5 Replies Latest reply on Dec 16, 2016 9:58 AM by Ramesh Reddy

    Row level security based on dynamic attribute

    Sanjay Chaturvedi Novice

      Suppose n number of users n1, n2, n3 .... are mapped to a role G_USR_CLIENT in teiid-security-roles.properties. Is there any way to get the information about which user is logged in  ?

      Need is not only to get that information, actually requirement is to pass that information to source models to provide row level security.

       

      Let's say n2 should read records where clientcode=n2, I am aware about row level security by using condition but for that value should be known in advance while creating VDB. here there can

      be hundreads of user, so cannot create 100 roles for all user and assigning condition for their specific clientcode.

       

      Please suggest.

       

      Thanks.

      Sanjay

        • 2. Re: Row level security based on dynamic attribute
          Ramesh Reddy Master

          >Need is not only to get that information, actually requirement is to pass that information to source models to provide row level security.

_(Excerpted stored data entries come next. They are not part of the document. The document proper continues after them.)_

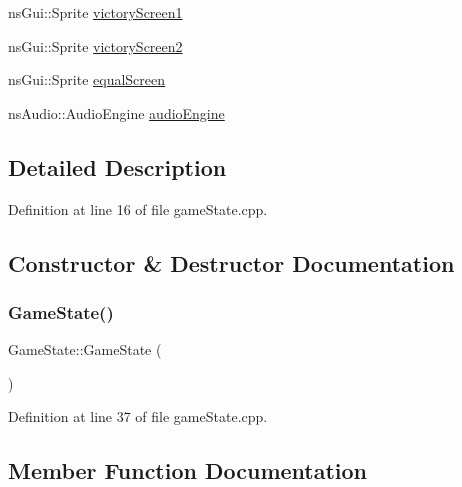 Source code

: \begin{DoxyCompactItemize}
\item 
ns\+Gui\+::\+Sprite \hyperlink{class_game_state_a82bb6889947656a95b7ea2ec9e50a9ac}{victory\+Screen1}
\item 
ns\+Gui\+::\+Sprite \hyperlink{class_game_state_abd3b617f8b2a9def4a1672d0c7a21235}{victory\+Screen2}
\item 
ns\+Gui\+::\+Sprite \hyperlink{class_game_state_ae78c31d27bb7a270a3dfd02f9442856e}{equal\+Screen}
\item 
ns\+Audio\+::\+Audio\+Engine \hyperlink{class_game_state_add088b04887aa7b73683ff610c70e311}{audio\+Engine}
\end{DoxyCompactItemize}


\subsection{Detailed Description}


Definition at line 16 of file game\+State.\+cpp.



\subsection{Constructor \& Destructor Documentation}
\mbox{\label{class_game_state_a4fa0a2bf50315c4a35a3890a0adcee5c}} 
\subsubsection{\texorpdfstring{Game\+State()}{GameState()}}
{\footnotesize\ttfamily Game\+State\+::\+Game\+State (\begin{DoxyParamCaption}{ }\end{DoxyParamCaption})\hspace{0.3cm}{\ttfamily [inline]}}



Definition at line 37 of file game\+State.\+cpp.



\subsection{Member Function Documentation}
\mbox{\label{class_game_state_a86a90115c9f75974b0dba76c057b2cee}} 
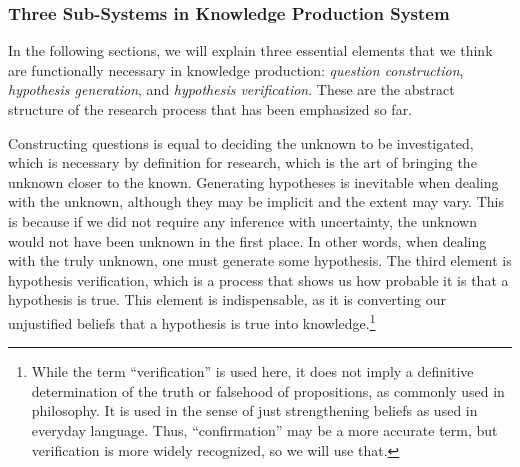 




\subsubsection{Three Sub-Systems in Knowledge Production System}
In the following sections, we will explain three essential elements that we think are functionally necessary in knowledge production: \textit{question construction}, \textit{hypothesis generation}, and \textit{hypothesis verification}. These are the abstract structure of the research process that has been emphasized so far.

Constructing questions is equal to deciding the unknown to be investigated, which is necessary by definition for research, which is the art of bringing the unknown closer to the known. Generating hypotheses is inevitable when dealing with the unknown, although they may be implicit and the extent may vary. This is because if we did not require any inference with uncertainty, the unknown would not have been unknown in the first place. In other words, when dealing with the truly unknown, one must generate some hypothesis. The third element is hypothesis verification, which is a process that shows us how probable it is that a hypothesis is true. This element is indispensable, as it is converting our unjustified beliefs that a hypothesis is true into knowledge.\footnote{
While the term ``verification'' is used here, it does not imply a definitive determination of the truth or falsehood of propositions, as commonly used in philosophy. It is used in the sense of just strengthening beliefs as used in everyday language. Thus, ``confirmation'' may be a more accurate term, but verification is more widely recognized, so we will use that.
}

          How? in your query? or while making the connection to the source?

          • 3. Re: Row level security based on dynamic attribute
            Sanjay Chaturvedi Novice

            Thanks, Van and Ramesh for responding.

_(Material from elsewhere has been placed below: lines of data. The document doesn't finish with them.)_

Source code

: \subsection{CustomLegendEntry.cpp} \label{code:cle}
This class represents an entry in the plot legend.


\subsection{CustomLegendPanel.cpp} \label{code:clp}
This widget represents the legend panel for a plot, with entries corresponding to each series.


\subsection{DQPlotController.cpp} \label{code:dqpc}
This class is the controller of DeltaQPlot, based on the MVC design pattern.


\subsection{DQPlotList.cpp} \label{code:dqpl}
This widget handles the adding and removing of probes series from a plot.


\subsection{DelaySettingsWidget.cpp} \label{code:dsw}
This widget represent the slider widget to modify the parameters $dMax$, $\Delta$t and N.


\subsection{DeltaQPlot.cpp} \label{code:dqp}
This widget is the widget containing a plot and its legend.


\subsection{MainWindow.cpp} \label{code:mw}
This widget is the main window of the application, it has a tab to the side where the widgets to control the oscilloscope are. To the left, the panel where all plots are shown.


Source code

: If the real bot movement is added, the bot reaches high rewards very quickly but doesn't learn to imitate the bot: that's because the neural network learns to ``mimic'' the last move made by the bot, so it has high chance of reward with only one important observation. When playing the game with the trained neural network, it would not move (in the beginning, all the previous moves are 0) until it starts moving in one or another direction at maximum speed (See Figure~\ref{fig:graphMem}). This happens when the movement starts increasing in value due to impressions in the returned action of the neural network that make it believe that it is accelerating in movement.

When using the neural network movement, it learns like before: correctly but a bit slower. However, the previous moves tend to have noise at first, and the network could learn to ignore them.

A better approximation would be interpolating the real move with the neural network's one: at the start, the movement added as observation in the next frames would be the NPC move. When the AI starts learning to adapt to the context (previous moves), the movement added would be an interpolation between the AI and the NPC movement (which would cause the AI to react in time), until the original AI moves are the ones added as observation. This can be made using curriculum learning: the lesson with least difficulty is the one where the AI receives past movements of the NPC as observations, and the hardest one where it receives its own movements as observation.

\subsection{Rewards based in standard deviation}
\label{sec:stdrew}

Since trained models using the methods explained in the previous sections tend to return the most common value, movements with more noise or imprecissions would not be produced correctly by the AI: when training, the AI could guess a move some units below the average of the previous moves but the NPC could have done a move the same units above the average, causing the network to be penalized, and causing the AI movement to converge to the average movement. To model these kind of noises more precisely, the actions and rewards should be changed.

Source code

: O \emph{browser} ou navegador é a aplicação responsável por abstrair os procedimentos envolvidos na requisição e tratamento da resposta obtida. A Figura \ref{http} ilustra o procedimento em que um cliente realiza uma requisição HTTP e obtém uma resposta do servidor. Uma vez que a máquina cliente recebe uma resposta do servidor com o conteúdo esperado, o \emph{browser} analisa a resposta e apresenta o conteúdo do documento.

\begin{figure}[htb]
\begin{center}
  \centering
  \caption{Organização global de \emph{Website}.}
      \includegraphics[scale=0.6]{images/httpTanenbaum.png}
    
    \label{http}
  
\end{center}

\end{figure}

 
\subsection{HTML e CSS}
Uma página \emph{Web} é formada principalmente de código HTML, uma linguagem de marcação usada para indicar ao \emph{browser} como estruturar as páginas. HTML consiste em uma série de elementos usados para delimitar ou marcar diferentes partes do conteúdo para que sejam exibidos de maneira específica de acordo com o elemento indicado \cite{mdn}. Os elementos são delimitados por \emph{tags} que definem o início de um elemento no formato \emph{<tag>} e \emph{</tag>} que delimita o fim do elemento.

            My concern is to pass that information to the query dynamically. Lets say for a model view internal definition is :

            Select name, age from SourceView.ActualView where clientcode=<Here, need to pass that user's name or some other value related to user>

             

            as Van suggested that we can have logged in user name from function. Can we have some mechanism to pass some other value like clientcode wherer clientcode will be getting from some other source view with the help of this "name" value returned by system function ?

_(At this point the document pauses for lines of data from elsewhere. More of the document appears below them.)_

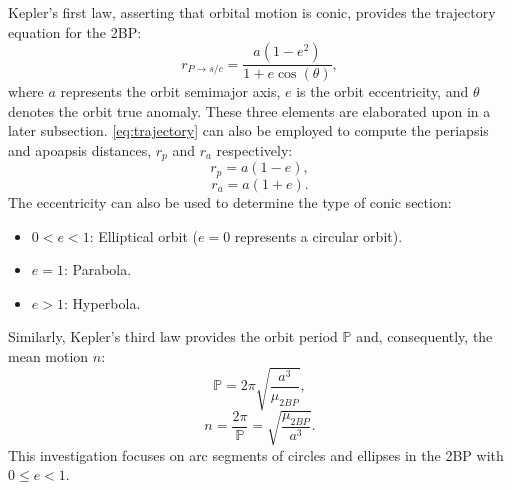 Kepler's first law, asserting that orbital motion is conic, provides the trajectory equation for
the 2BP:
\begin{equation}
    r_{P\rightarrow s/c}=\frac{a(1-e^{2})}{1+e\cos(\theta)},
    \label{eq:trajectory}
\end{equation}
where $a$ represents the orbit semimajor axis, $e$ is the orbit eccentricity, and $\theta$ denotes
the orbit true anomaly. These three elements are elaborated upon in a later subsection.
\cref{eq:trajectory} can also be employed to compute the periapsis and apoapsis distances, $r_{p}$
and $r_{a}$ respectively:
\begin{equation}
    r_{p}=a(1-e),
    \label{eq:periapsis}
\end{equation}
\begin{equation}
    r_{a}=a(1+e).
    \label{eq:apoapsis}
\end{equation}
The eccentricity can also be used to determine the type of conic section:
\begin{itemize}
    \item   $0<e<1$: Elliptical orbit ($e=0$ represents a circular orbit).
    \item   $e=1$: Parabola.
    \item   $e>1$: Hyperbola.
\end{itemize}
Similarly, Kepler's third law provides the orbit period $\mathbb{P}$ and, consequently, the mean
motion $n$:
\begin{equation}
    \mathbb{P}=2\pi\sqrt{\frac{a^{3}}{\mu_{2BP}}},
    \label{eq:period}
\end{equation}
\begin{equation}
    n=\frac{2\pi}{\mathbb{P}}=\sqrt{\frac{\mu_{2BP}}{a^{3}}}.
    \label{eq:meanmotion}
\end{equation}
This investigation focuses on arc segments of circles and ellipses in the 2BP with $0\leq e<1$.


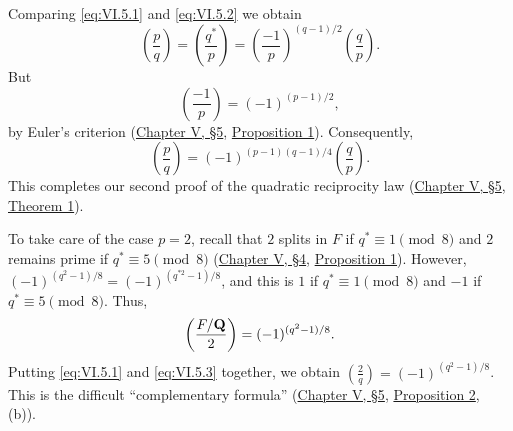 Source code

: Comparing \eqref{eq:VI.5.1} and \eqref{eq:VI.5.2} we obtain
\[
\left(\frac{p}{q}\right)=\left(\frac{q^{*}}{p}\right)
=\left(\frac{-1}{p}\right)^{(q-1)/2}\left(\frac{q}{p}\right).
\]
But
\[
\left(\frac{-1}{p}\right)=(-1)^{(p-1)/2},
\]
by Euler's criterion (\hyperref[sec:5.5]{Chapter V, §5}, \hyperref[prop:V.5.1]{Proposition 1}). Consequently,
\[
\left(\frac{p}{q}\right)=(-1)^{(p-1)(q-1)/4}\left(\frac{q}{p}\right).
\]
This completes our second proof of the quadratic reciprocity law
(\hyperref[sec:5.5]{Chapter V, §5}, \hyperref[thm:V.5.1]{Theorem 1}).

To take care of the case $p=2$, recall that $2$ splits in $F$ if
$q^{*}\equiv1\pmod8$ and $2$ remains prime if
$q^{*}\equiv5\pmod8$ (\hyperref[sec:5.4]{Chapter V, §4}, \hyperref[prop:V.4.1]{Proposition 1}). However,
$(-1)^{(q^{2}-1)/8}=(-1)^{(q^{*2}-1)/8}$, and this is $1$ if
$q^{*}\equiv1\pmod8$ and $-1$ if $q^{*}\equiv5\pmod8$. Thus,
\begin{equation}
\left(\frac{F/\Q}{2}\right)=(-1)^{(q^{2}-1)/8}.
\label{eq:VI.5.3}
\end{equation}
Putting \eqref{eq:VI.5.1} and \eqref{eq:VI.5.3} together, we obtain
$\left(\frac{2}{q}\right)=(-1)^{(q^{2}-1)/8}$. This is the difficult
``complementary formula'' (\hyperref[sec:5.5]{Chapter V, §5}, \hyperref[prop:V.5.2]{Proposition 2}, (b)).
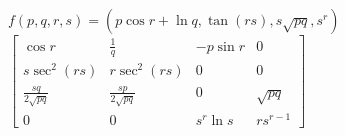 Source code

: {
$f(p,q,r,s) = (p\cos r+\ln q, \tan (rs), s\sqrt{pq}, s^r)$
}
{
$\begin{bmatrix}
\cos r & \frac{1}{q} & -p\sin r & 0\\
s\sec^2 (rs) & r\sec^2(rs) & 0 &0 \\
\frac{sq}{2\sqrt{pq}} & \frac{sp}{2\sqrt{pq}} & 0 &\sqrt{pq}\\
0 & 0& s^r \ln s & rs^{r-1} 
\end{bmatrix}$
}
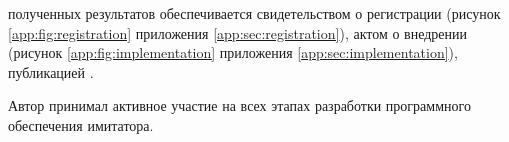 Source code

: 
{\reliability} полученных результатов обеспечивается
  свидетельством о регистрации (рисунок \ref{app:fig:registration} приложения \ref{app:sec:registration}),
  актом о внедрении (рисунок \ref{app:fig:implementation} приложения \ref{app:sec:implementation}),  
  публикацией \cite{bib:my:ttd_with_patterns_2019}.



{\contribution} Автор принимал активное участие на всех этапах разработки программного обеспечения имитатора.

            • 4. Re: Row level security based on dynamic attribute
              Sanjay Chaturvedi Novice

              Admin role -

              Username : usr-dv_admin

              Role name ; Admin Role

              Mapped Group : G USR - ROLE - ADMIN - DAL READ ONLY

                User lying under this group can be considered as a super user having readonly access to all kind of data.

               

              UK role

               

               

              Username : usr-dv_uk

              Role name ; UK Role

              Mapped Group : G USR - ROLE - UK - DAL READ ONLY

                Users from this group can view data for records having atleast one column declaring country as UK.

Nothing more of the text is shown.